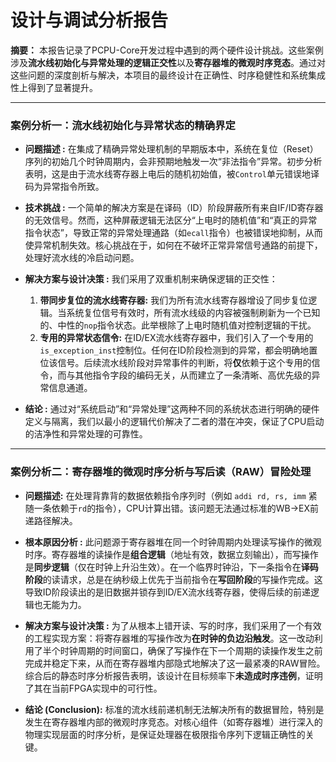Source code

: # 设计与调试分析报告

**摘要：** 本报告记录了PCPU-Core开发过程中遇到的两个硬件设计挑战。这些案例涉及**流水线初始化与异常处理的逻辑正交性**以及**寄存器堆的微观时序竞态**。通过对这些问题的深度剖析与解决，本项目的最终设计在正确性、时序稳健性和系统集成性上得到了显著提升。

---

### **案例分析一：流水线初始化与异常状态的精确界定**

*   **问题描述 :**
    在集成了精确异常处理机制的早期版本中，系统在复位（Reset）序列的初始几个时钟周期内，会非预期地触发一次“非法指令”异常。初步分析表明，这是由于流水线寄存器上电后的随机初始值，被`Control`单元错误地译码为异常指令所致。

*   **技术挑战 :**
    一个简单的解决方案是在译码（ID）阶段屏蔽所有来自IF/ID寄存器的无效信号。然而，这种屏蔽逻辑无法区分“上电时的随机值”和“真正的异常指令状态”，导致正常的异常处理通路（如`ecall`指令）也被错误地抑制，从而使异常机制失效。核心挑战在于，如何在不破坏正常异常信号通路的前提下，处理好流水线的冷启动问题。

*   **解决方案与设计决策 :**
    我们采用了双重机制来确保逻辑的正交性：
    1.  **带同步复位的流水线寄存器:** 我们为所有流水线寄存器增设了同步复位逻辑。当系统复位信号有效时，所有流水线级的内容被强制刷新为一个已知的、中性的`nop`指令状态。此举根除了上电时随机值对控制逻辑的干扰。
    2.  **专用的异常状态信令:** 在ID/EX流水线寄存器中，我们引入了一个专用的`is_exception_inst`控制位。任何在ID阶段检测到的异常，都会明确地置位该信号。后续流水线阶段对异常事件的判断，将**仅**依赖于这个专用的信令，而与其他指令字段的编码无关，从而建立了一条清晰、高优先级的异常信息通道。

*   **结论 :**
    通过对“系统启动”和“异常处理”这两种不同的系统状态进行明确的硬件定义与隔离，我们以最小的逻辑代价解决了二者的潜在冲突，保证了CPU启动的洁净性和异常处理的可靠性。

---

### **案例分析二：寄存器堆的微观时序分析与写后读（RAW）冒险处理**

*   **问题描述:**
    在处理背靠背的数据依赖指令序列时（例如 `addi rd, rs, imm` 紧随一条依赖于`rd`的指令），CPU计算出错。该问题无法通过标准的WB->EX前递路径解决。

*   **根本原因分析 :**
    此问题源于寄存器堆在同一个时钟周期内处理读写操作的微观时序。寄存器堆的读操作是**组合逻辑**（地址有效，数据立刻输出），而写操作是**同步逻辑**（仅在时钟上升沿生效）。在一个临界时钟沿，下一条指令在**译码阶段**的读请求，总是在纳秒级上优先于当前指令在**写回阶段**的写操作完成。这导致ID阶段读出的是旧数据并锁存到ID/EX流水线寄存器，使得后续的前递逻辑也无能为力。

*   **解决方案与设计决策 :**
    为了从根本上错开读、写的时序，我们采用了一个有效的工程实现方案：将寄存器堆的写操作改为**在时钟的负边沿触发**。这一改动利用了半个时钟周期的时间窗口，确保了写操作在下一个周期的读操作发生之前完成并稳定下来，从而在寄存器堆内部隐式地解决了这一最紧凑的RAW冒险。综合后的静态时序分析报告表明，该设计在目标频率下**未造成时序违例**，证明了其在当前FPGA实现中的可行性。

*   **结论 (Conclusion):**
    标准的流水线前递机制无法解决所有的数据冒险，特别是发生在寄存器堆内部的微观时序竞态。对核心组件（如寄存器堆）进行深入的物理实现层面的时序分析，是保证处理器在极限指令序列下逻辑正确性的关键。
------------------------------------
Work order:
Your task is to retype the listing exactly, without its pictures.

Answer section:
Source code

: # 设计与调试分析报告

**摘要：** 本报告记录了PCPU-Core开发过程中遇到的两个硬件设计挑战。这些案例涉及**流水线初始化与异常处理的逻辑正交性**以及**寄存器堆的微观时序竞态**。通过对这些问题的深度剖析与解决，本项目的最终设计在正确性、时序稳健性和系统集成性上得到了显著提升。

---

### **案例分析一：流水线初始化与异常状态的精确界定**

*   **问题描述 :**
    在集成了精确异常处理机制的早期版本中，系统在复位（Reset）序列的初始几个时钟周期内，会非预期地触发一次“非法指令”异常。初步分析表明，这是由于流水线寄存器上电后的随机初始值，被`Control`单元错误地译码为异常指令所致。

*   **技术挑战 :**
    一个简单的解决方案是在译码（ID）阶段屏蔽所有来自IF/ID寄存器的无效信号。然而，这种屏蔽逻辑无法区分“上电时的随机值”和“真正的异常指令状态”，导致正常的异常处理通路（如`ecall`指令）也被错误地抑制，从而使异常机制失效。核心挑战在于，如何在不破坏正常异常信号通路的前提下，处理好流水线的冷启动问题。

*   **解决方案与设计决策 :**
    我们采用了双重机制来确保逻辑的正交性：
    1.  **带同步复位的流水线寄存器:** 我们为所有流水线寄存器增设了同步复位逻辑。当系统复位信号有效时，所有流水线级的内容被强制刷新为一个已知的、中性的`nop`指令状态。此举根除了上电时随机值对控制逻辑的干扰。
    2.  **专用的异常状态信令:** 在ID/EX流水线寄存器中，我们引入了一个专用的`is_exception_inst`控制位。任何在ID阶段检测到的异常，都会明确地置位该信号。后续流水线阶段对异常事件的判断，将**仅**依赖于这个专用的信令，而与其他指令字段的编码无关，从而建立了一条清晰、高优先级的异常信息通道。

*   **结论 :**
    通过对“系统启动”和“异常处理”这两种不同的系统状态进行明确的硬件定义与隔离，我们以最小的逻辑代价解决了二者的潜在冲突，保证了CPU启动的洁净性和异常处理的可靠性。

---

### **案例分析二：寄存器堆的微观时序分析与写后读（RAW）冒险处理**

*   **问题描述:**
    在处理背靠背的数据依赖指令序列时（例如 `addi rd, rs, imm` 紧随一条依赖于`rd`的指令），CPU计算出错。该问题无法通过标准的WB->EX前递路径解决。

*   **根本原因分析 :**
    此问题源于寄存器堆在同一个时钟周期内处理读写操作的微观时序。寄存器堆的读操作是**组合逻辑**（地址有效，数据立刻输出），而写操作是**同步逻辑**（仅在时钟上升沿生效）。在一个临界时钟沿，下一条指令在**译码阶段**的读请求，总是在纳秒级上优先于当前指令在**写回阶段**的写操作完成。这导致ID阶段读出的是旧数据并锁存到ID/EX流水线寄存器，使得后续的前递逻辑也无能为力。

*   **解决方案与设计决策 :**
    为了从根本上错开读、写的时序，我们采用了一个有效的工程实现方案：将寄存器堆的写操作改为**在时钟的负边沿触发**。这一改动利用了半个时钟周期的时间窗口，确保了写操作在下一个周期的读操作发生之前完成并稳定下来，从而在寄存器堆内部隐式地解决了这一最紧凑的RAW冒险。综合后的静态时序分析报告表明，该设计在目标频率下**未造成时序违例**，证明了其在当前FPGA实现中的可行性。

*   **结论 (Conclusion):**
    标准的流水线前递机制无法解决所有的数据冒险，特别是发生在寄存器堆内部的微观时序竞态。对核心组件（如寄存器堆）进行深入的物理实现层面的时序分析，是保证处理器在极限指令序列下逻辑正确性的关键。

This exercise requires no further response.